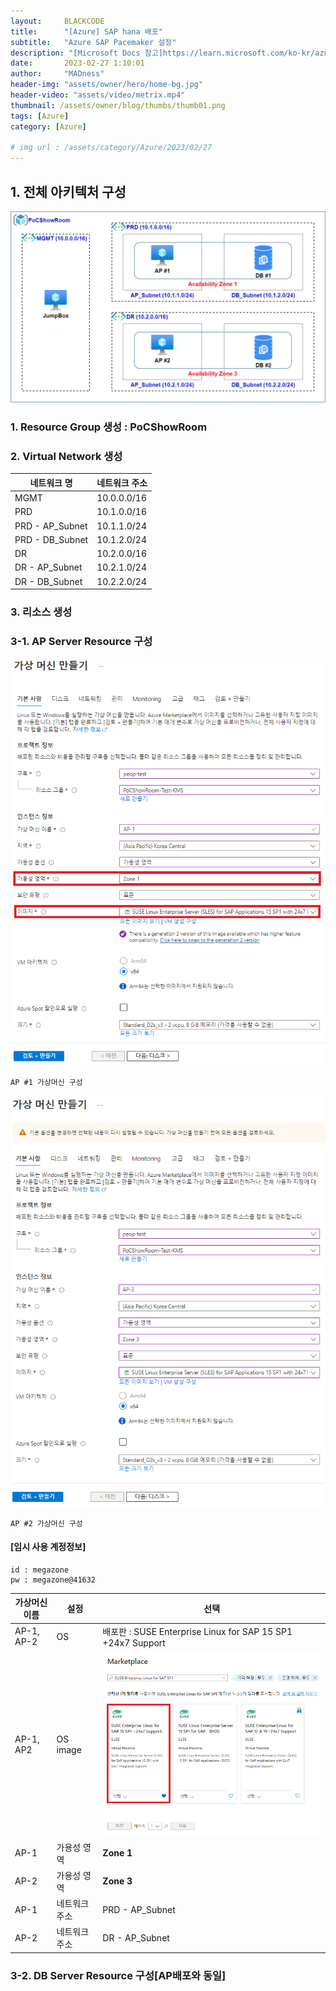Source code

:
 ```yaml
---
layout:     BLACKCODE
title:      "[Azure] SAP hana 배포"
subtitle:   "Azure SAP Pacemaker 설정"
description: "[Microsoft Docs 참고]https://learn.microsoft.com/ko-kr/azure/sap/workloads/high-availability-guide-rhel-pacemaker"
date:       2023-02-27 1:10:01
author:     "MADness"
header-img: "assets/owner/hero/home-bg.jpg"
header-video: "assets/video/metrix.mp4"
thumbnail: /assets/owner/blog/thumbs/thumb01.png
tags: [Azure]
category: [Azure]

# img url : /assets/category/Azure/2023/02/27
---
```


## 1. 전체 아키텍처 구성
![img](/assets/category/Azure/2023/02/27/ver1.drawio.png)

### 1. Resource Group 생성 : PoCShowRoom
### 2. Virtual Network 생성

네트워크 명 | 네트워크 주소
---------- | ------------
MGMT            | 10.0.0.0/16
PRD             | 10.1.0.0/16
PRD - AP_Subnet | 10.1.1.0/24
PRD - DB_Subnet | 10.1.2.0/24
DR              | 10.2.0.0/16
DR - AP_Subnet  | 10.2.1.0/24
DR - DB_Subnet  | 10.2.2.0/24

### 3. 리소스 생성
### 3-1. AP Server Resource 구성
![img](/assets/category/Azure/2023/02/27/AP1-01.PNG)

    AP #1 가상머신 구성

![img](/assets/category/Azure/2023/02/27/AP2-01.PNG)

    AP #2 가상머신 구성

#### [임시 사용 계정정보]
    id : megazone
    pw : megazone@41632

가상머신이름 | 설정 | 선택
------------ | ---- | ----
AP-1, AP-2 | OS | 배포판 : SUSE Enterprise Linux for SAP 15 SP1 +24x7 Support
AP-1, AP2 | OS image | ![img](/assets/category/Azure/2023/02/27/AP1-02.PNG)
AP-1 | 가용성 영역 | **Zone 1**
AP-2 | 가용성 영역 | **Zone 3**
AP-1 | 네트워크 주소 | PRD - AP_Subnet
AP-2 | 네트워크 주소 | DR - AP_Subnet

### 3-2. DB Server Resource 구성[AP배포와 동일]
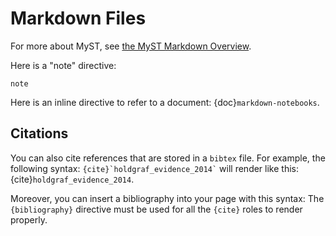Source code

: # Markdown Files

For more about MyST, see [the MyST Markdown Overview](https://jupyterbook.org/content/myst.html).

Here is a "note" directive:

```{note}
note
```

Here is an inline directive to refer to a document: {doc}`markdown-notebooks`.

## Citations

You can also cite references that are stored in a `bibtex` file. For example,
the following syntax: `` {cite}`holdgraf_evidence_2014` `` will render like
this: {cite}`holdgraf_evidence_2014`.

Moreover, you can insert a bibliography into your page with this syntax:
The `{bibliography}` directive must be used for all the `{cite}` roles to
render properly.

```{bibliography}
```
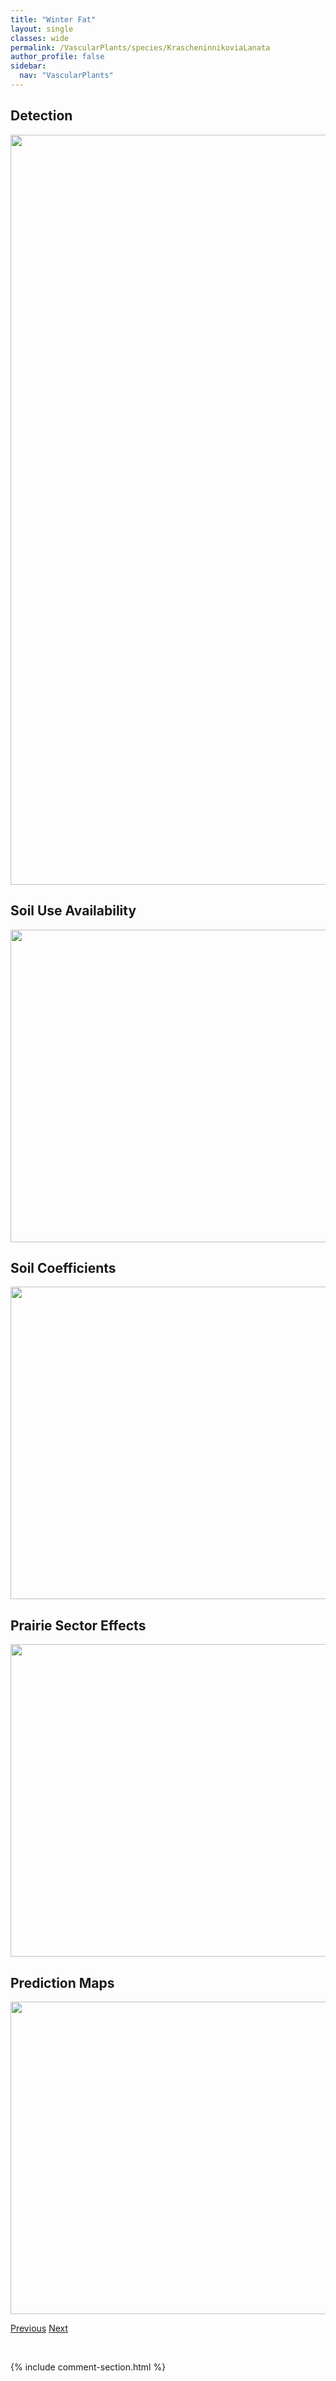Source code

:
 ```yaml
---
title: "Winter Fat"
layout: single
classes: wide
permalink: /VascularPlants/species/KrascheninnikoviaLanata
author_profile: false
sidebar:
  nav: "VascularPlants"
---
```


<h2>Detection</h2>

<a href="https://drive.google.com/uc?export=view&id=16FyYIdgvdW5VdO1Jk0VP7S8CTkTBoSaz">
<img src="https://drive.google.com/uc?export=view&id=16FyYIdgvdW5VdO1Jk0VP7S8CTkTBoSaz" height = "1200" width = "800">
</a>


<h2>Soil Use Availability</h2>

<a href="https://drive.google.com/uc?export=view&id=1imhPnhrCaPV9Cyc8tAIFPn96gyGCNWQk">
<img src="https://drive.google.com/uc?export=view&id=1imhPnhrCaPV9Cyc8tAIFPn96gyGCNWQk" height = "500" width = "1000">
</a>


<h2>Soil Coefficients</h2>

<a href="https://drive.google.com/uc?export=view&id=1rxpa-6mGZ_jSHd-LNUXu1jtqwbD8a1A7">
<img src="https://drive.google.com/uc?export=view&id=1rxpa-6mGZ_jSHd-LNUXu1jtqwbD8a1A7" height = "500" width = "1000">
</a>


<h2>Prairie Sector Effects</h2>

<a href="https://drive.google.com/uc?export=view&id=1Tn3BlV5xjsYMM0GLrXrLJyuk8zkpUZLc">
<img src="https://drive.google.com/uc?export=view&id=1Tn3BlV5xjsYMM0GLrXrLJyuk8zkpUZLc" height = "500" width = "1000">
</a>


<h2>Prediction Maps</h2>

<a href="https://drive.google.com/uc?export=view&id=1bXCmkYW_B8iiSc0Z2nz9W66eKmjPfDWV">
<img src="https://drive.google.com/uc?export=view&id=1bXCmkYW_B8iiSc0Z2nz9W66eKmjPfDWV" height = "500" width = "1000">
</a>


<a href="/DevelopmentWebsite/VascularPlants/species/KoeleriaMacrantha" class="pagination--pager" title="June Grass">Previous</a> <a href="/DevelopmentWebsite/VascularPlants/species/Lactuca" class="pagination--pager" title="Lactuca">Next</a>

<p>&nbsp;</p>

{% include comment-section.html %}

══════════

EXERCISE INSTRUCTIONS
Using the data above, retype exactly the lines from the line with "Moreover, you can" to the line with "<h2>Detection</h2>", inclusive. No pictures and nothing else.

RESULT
Moreover, you can insert a bibliography into your page with this syntax:
The `{bibliography}` directive must be used for all the `{cite}` roles to
render properly.

```{bibliography}
```
Source code

:
 ```yaml
---
title: "Winter Fat"
layout: single
classes: wide
permalink: /VascularPlants/species/KrascheninnikoviaLanata
author_profile: false
sidebar:
  nav: "VascularPlants"
---
```


<h2>Detection</h2>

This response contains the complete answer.